Anticipatory Use of the Cross (Vol. viii. passim).—In answer to particular inquiry, I have been furnished by a resident in Macao with an answer, of which the following is the substance:—The cross is commonly used in China, and consists of any flat boards of sufficient size, the upright shaft being usually eight to ten feet high. The transverse bar is fixed by a single nail or rivet, and is therefore often loose, and may be made sometimes to traverse a complete circle. It is not so much an instrument of punishment in itself, as it is an operation-board whereon to confine the criminal, not with nails, but ropes, to undergo—as in the case of a woman taken in adultery—the cutting away of the flesh from the bosom.

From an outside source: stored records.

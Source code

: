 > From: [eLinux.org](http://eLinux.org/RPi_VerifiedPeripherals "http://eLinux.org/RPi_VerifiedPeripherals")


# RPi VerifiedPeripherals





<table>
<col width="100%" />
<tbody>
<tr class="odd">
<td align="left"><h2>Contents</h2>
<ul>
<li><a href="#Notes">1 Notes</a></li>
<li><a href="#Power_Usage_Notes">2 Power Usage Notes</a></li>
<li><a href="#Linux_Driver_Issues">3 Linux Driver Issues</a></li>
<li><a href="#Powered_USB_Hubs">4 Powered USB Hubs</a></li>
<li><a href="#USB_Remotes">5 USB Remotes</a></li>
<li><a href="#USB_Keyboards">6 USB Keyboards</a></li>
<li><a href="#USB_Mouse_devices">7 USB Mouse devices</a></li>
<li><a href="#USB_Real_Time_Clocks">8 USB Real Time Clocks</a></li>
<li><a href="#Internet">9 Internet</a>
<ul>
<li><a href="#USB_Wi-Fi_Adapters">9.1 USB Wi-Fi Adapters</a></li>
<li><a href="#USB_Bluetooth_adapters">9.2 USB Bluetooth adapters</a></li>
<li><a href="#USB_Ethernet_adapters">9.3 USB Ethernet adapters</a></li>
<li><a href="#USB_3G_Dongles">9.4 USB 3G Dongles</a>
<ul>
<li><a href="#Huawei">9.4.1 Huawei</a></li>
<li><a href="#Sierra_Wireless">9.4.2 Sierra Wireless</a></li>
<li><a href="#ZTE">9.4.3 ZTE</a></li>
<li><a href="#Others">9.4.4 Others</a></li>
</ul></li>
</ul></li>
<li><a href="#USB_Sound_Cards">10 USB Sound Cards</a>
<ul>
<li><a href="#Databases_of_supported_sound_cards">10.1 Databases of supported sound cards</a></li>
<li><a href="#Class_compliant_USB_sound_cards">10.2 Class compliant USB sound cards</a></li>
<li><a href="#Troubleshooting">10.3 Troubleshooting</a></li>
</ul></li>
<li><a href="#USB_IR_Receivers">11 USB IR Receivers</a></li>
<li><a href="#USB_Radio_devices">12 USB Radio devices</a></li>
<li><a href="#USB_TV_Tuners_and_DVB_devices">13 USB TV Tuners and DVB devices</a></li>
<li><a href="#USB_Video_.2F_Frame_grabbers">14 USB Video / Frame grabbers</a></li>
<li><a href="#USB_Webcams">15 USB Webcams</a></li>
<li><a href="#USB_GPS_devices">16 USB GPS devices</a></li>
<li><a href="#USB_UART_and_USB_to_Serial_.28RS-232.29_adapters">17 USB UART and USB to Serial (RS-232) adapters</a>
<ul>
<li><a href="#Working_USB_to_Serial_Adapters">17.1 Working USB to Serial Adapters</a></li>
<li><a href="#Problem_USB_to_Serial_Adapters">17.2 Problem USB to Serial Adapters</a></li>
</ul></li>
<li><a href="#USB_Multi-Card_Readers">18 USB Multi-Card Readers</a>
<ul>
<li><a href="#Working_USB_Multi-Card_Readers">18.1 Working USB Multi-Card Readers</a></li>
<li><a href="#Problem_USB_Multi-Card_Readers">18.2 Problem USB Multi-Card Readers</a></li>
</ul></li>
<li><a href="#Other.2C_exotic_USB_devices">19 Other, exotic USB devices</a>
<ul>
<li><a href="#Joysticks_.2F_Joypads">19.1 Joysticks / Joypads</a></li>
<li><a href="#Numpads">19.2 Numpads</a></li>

He adds, that he has witnessed such punishment, and he has no doubt that the cross has been used in this way in China immemorially. Any of your correspondents will much oblige me by correcting or confirming this statement from positive testimony.
T. J. Buckton.
Lichfield.
The Marquis of Granby (Vol. ix., p. 127.).—A portrait of this nobleman constitutes the sign of a public-house at Doncaster, and of another at Bawtry, nine miles from that town. His lordship, it is said, occasionally occupied Carr House, near the former place, as a hunting-box in the middle of the last century. As an instance of his lordship's popularity, I may here add, that out of compliment to him, and for his greater convenience in hunting, at a period when there was a considerable extent of uninclosed and undrained country around Doncaster, the corporation directed several banks and passages to be made on their estate at Rossington; and in 1752, that body likewise presented the Marquis with the freedom of the borough.
C. J.
Irish Letters (Vol. ix., p. 246).—The following inscription on the monument of Lugnathan, nephew of St. Patrick, at Inchaguile, in Lough Corrib, co. Galway, is supposed to be the most ancient in Ireland:
"LIE LUGNAEDON MACC LMENUEH."
"The stone of Lugnaodon, son of Limenueh."
The oldest Irish manuscript is the Book of Armagh, which contains a copy of the Gospels, and some very old lives of St. Patrick. (See O'Donovan's Irish Grammar, Dublin, 1845, p. lii.)